"Children are brutal," I said, laughing.
"They're less corrupted and more honest," she corrected me, without any trace of a smile.
But these talks were brief, and once I started playing, she always looked away, rotating every week farther round, so that before long she was sitting with her back to me. Even when I'd finished, the silence filling the room between us, she avoided turning toward me. My dismissal was always the same: a wave of her hand. It was the one imperious gesture that reminded me we were sovereign and servant, not intimates.
***
Growing up in Catalonia, where bullfighting was not a tradition, I had no inbred fondness for red capes and gore. In that way I and many of my provincial neighbors were, like the Queen herself, insufficiently Spanish. Madrileños, by comparison, loved the spectacle of the corrida. I had heard that the Queen had nearly fainted at her first bullfight, but she attended regularly now, to please her husband, and even more, to please her people.
One Sunday I borrowed my roommate's boxy binoculars and purchased a cheap seat in the sun, one level higher than I would have liked, facing the royal box. I kept my binoculars targeted so resolutely on the Queen that after the first hour my arms ached from the effort, and there were circles of sweat from where I'd pushed the eyepieces against my face.
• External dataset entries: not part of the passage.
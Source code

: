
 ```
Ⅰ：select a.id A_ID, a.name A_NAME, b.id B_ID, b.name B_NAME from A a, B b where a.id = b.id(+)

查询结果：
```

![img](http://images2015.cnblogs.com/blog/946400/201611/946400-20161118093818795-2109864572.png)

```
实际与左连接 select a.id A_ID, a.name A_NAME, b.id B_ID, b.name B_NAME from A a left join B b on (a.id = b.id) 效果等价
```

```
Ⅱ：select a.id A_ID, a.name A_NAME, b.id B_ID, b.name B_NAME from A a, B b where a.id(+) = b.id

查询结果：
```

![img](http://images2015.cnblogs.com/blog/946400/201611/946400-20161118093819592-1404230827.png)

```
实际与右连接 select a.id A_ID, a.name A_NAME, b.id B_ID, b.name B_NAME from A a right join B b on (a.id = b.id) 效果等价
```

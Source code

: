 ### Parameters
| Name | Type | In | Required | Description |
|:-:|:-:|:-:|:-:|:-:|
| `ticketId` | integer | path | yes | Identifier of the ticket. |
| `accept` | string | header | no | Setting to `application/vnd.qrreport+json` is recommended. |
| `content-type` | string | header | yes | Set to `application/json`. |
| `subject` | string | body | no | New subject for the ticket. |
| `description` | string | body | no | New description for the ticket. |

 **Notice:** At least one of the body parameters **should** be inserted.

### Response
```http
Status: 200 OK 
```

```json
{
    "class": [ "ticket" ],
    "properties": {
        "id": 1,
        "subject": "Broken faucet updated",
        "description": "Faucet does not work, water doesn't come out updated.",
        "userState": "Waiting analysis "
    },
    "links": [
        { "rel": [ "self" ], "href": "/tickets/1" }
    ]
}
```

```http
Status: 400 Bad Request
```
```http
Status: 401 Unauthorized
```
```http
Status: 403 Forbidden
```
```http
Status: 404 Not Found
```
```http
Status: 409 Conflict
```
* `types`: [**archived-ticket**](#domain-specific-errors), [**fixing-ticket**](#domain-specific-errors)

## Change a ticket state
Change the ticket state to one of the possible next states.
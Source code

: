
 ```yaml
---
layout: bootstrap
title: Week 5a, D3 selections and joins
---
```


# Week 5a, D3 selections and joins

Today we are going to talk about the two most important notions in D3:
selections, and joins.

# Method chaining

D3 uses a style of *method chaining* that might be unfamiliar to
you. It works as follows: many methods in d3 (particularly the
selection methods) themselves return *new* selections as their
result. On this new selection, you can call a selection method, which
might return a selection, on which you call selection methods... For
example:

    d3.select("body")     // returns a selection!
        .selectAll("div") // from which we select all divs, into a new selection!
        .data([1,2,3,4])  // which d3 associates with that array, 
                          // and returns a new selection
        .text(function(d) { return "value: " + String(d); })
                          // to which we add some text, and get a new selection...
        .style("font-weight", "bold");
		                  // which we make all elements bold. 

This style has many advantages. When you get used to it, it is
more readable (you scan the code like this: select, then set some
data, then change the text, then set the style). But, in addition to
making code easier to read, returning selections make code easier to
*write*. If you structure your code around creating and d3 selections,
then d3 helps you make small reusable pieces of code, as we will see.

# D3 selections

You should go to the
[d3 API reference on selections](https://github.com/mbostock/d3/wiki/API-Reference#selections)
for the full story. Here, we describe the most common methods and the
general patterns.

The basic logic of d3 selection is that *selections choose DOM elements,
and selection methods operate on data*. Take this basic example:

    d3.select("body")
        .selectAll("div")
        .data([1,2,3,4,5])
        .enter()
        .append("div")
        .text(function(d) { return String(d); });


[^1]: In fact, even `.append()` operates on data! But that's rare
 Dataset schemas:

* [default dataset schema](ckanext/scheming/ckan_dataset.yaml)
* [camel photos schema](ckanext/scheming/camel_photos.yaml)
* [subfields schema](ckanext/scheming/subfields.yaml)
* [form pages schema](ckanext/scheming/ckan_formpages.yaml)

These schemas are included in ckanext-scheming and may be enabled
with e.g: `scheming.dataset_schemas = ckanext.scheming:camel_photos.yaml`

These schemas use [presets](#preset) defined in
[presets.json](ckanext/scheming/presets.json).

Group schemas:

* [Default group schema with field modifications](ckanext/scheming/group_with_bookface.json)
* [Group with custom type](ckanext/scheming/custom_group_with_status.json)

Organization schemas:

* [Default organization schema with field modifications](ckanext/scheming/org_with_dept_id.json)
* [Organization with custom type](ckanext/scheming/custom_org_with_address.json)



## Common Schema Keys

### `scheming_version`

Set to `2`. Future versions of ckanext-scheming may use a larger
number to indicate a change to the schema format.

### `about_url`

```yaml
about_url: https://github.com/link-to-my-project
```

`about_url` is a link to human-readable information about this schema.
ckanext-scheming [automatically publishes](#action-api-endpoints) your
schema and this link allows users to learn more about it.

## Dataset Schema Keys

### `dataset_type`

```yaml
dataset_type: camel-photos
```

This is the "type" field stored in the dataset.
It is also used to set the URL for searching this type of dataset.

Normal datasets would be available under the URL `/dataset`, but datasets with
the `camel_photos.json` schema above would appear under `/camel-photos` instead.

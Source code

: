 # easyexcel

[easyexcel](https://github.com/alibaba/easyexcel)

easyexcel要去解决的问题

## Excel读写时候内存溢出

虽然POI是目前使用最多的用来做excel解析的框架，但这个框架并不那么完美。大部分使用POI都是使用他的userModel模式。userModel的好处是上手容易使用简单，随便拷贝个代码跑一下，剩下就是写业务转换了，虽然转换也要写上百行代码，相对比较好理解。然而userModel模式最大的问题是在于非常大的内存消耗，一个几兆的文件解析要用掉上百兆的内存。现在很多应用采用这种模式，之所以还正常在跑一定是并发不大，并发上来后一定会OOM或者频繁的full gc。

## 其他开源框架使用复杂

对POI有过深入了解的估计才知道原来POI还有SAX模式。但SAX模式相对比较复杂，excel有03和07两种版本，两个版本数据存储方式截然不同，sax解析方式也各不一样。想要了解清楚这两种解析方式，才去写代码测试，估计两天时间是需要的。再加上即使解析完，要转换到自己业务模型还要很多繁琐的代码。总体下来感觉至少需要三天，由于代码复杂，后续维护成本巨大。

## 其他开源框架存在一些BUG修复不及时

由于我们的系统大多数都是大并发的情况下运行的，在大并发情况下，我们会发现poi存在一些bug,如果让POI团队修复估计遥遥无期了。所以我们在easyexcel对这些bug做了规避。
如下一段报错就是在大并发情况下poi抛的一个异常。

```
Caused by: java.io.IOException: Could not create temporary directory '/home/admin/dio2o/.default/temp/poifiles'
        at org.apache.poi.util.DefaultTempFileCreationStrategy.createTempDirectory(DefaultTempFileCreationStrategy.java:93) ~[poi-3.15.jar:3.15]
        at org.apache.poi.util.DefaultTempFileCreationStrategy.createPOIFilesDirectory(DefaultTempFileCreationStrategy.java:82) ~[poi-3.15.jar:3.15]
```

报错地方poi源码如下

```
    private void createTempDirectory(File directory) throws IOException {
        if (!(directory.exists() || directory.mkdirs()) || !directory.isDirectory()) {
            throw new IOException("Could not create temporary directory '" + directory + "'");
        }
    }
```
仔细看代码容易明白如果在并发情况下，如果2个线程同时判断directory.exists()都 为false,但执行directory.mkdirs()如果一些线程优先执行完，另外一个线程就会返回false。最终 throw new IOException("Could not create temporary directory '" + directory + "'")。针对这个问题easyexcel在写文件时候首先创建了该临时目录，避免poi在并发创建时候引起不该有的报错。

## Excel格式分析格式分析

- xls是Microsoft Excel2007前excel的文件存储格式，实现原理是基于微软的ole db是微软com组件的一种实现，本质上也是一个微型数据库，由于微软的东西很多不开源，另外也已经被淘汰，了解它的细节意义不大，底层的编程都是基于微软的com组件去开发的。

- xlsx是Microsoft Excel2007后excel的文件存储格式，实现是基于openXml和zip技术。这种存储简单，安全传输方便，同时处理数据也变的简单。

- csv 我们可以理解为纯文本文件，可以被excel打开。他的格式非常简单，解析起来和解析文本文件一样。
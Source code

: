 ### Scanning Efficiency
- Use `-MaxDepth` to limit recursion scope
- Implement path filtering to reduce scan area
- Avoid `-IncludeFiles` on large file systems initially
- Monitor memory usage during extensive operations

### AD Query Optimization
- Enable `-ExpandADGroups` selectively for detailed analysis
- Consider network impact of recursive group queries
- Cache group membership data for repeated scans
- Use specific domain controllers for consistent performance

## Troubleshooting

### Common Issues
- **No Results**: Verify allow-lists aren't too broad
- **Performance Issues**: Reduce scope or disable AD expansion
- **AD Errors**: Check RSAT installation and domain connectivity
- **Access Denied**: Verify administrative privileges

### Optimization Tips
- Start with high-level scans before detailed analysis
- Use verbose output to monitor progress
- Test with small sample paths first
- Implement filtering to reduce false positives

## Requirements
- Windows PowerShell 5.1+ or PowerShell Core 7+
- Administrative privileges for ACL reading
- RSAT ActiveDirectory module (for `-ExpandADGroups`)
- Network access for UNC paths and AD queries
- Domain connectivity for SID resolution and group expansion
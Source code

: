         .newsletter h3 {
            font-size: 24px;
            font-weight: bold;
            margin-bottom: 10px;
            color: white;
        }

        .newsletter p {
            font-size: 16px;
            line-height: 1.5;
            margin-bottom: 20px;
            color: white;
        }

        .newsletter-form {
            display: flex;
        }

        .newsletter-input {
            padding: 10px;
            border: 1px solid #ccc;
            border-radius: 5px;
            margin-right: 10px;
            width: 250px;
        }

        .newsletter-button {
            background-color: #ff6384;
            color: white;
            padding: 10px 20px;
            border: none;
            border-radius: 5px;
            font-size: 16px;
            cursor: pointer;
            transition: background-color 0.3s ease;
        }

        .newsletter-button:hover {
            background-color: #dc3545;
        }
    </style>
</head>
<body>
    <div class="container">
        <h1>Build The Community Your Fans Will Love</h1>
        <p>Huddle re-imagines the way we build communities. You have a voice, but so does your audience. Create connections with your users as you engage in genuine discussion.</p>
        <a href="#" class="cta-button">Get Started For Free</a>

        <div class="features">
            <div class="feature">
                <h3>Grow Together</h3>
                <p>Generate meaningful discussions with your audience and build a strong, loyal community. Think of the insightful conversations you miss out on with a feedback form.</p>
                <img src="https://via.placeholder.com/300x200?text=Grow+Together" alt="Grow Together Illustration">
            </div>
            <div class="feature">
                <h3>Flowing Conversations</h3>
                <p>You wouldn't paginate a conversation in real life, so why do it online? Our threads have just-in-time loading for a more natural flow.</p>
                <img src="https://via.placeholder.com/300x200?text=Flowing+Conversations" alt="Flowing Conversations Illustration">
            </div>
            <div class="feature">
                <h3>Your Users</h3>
What I saw confused me. For someone who had winced through her first bullfights, the Queen seemed a rabid fan now. Not a tense or violent moment passed without her lifting her own binoculars, a lighter pair, with brass fittings that flashed in the sun. Other ladies waved squares of lace; men stood to toss their hats and leather botas into the ring, hoping the matador would honor them by taking a drink while assistants behind him combed the bloodied sand clean. When the dead bull was at last dragged away, some fans turned to talk to their neighbors, but not the Queen. Even this last bit of business interested her, evidently.
Then the next round began—a fresh bull, a more experienced matador. Dancing and sparring in his traje de luces—his tight-fitting, spangled "suit of lights"—he quickly brought the bull to its knees, then stood, spun haughtily, faced the crowd, and just missed being gored as his antagonist struggled to stand again and make a final charge. At this close brush with death, the King himself leaped to his feet. I could not hear his voice amidst the crowd's, but I could see his mouth moving, shaping the joyful cheers as the matador turned just in time to save himself and deliver a final fatal thrust into the bull's wobbling, stained cranium. And still, the Queen stayed glued to her field glasses.
"You must be a true scholar of la corrida," said a paunchy man next to me, his eyes reddened from hours of staring into the bright sun.
"Yes? What?" I moved the binoculars just barely, in order to acknowledge him, then set them back against my eyes.
"Those things. For hours, you haven't taken them down."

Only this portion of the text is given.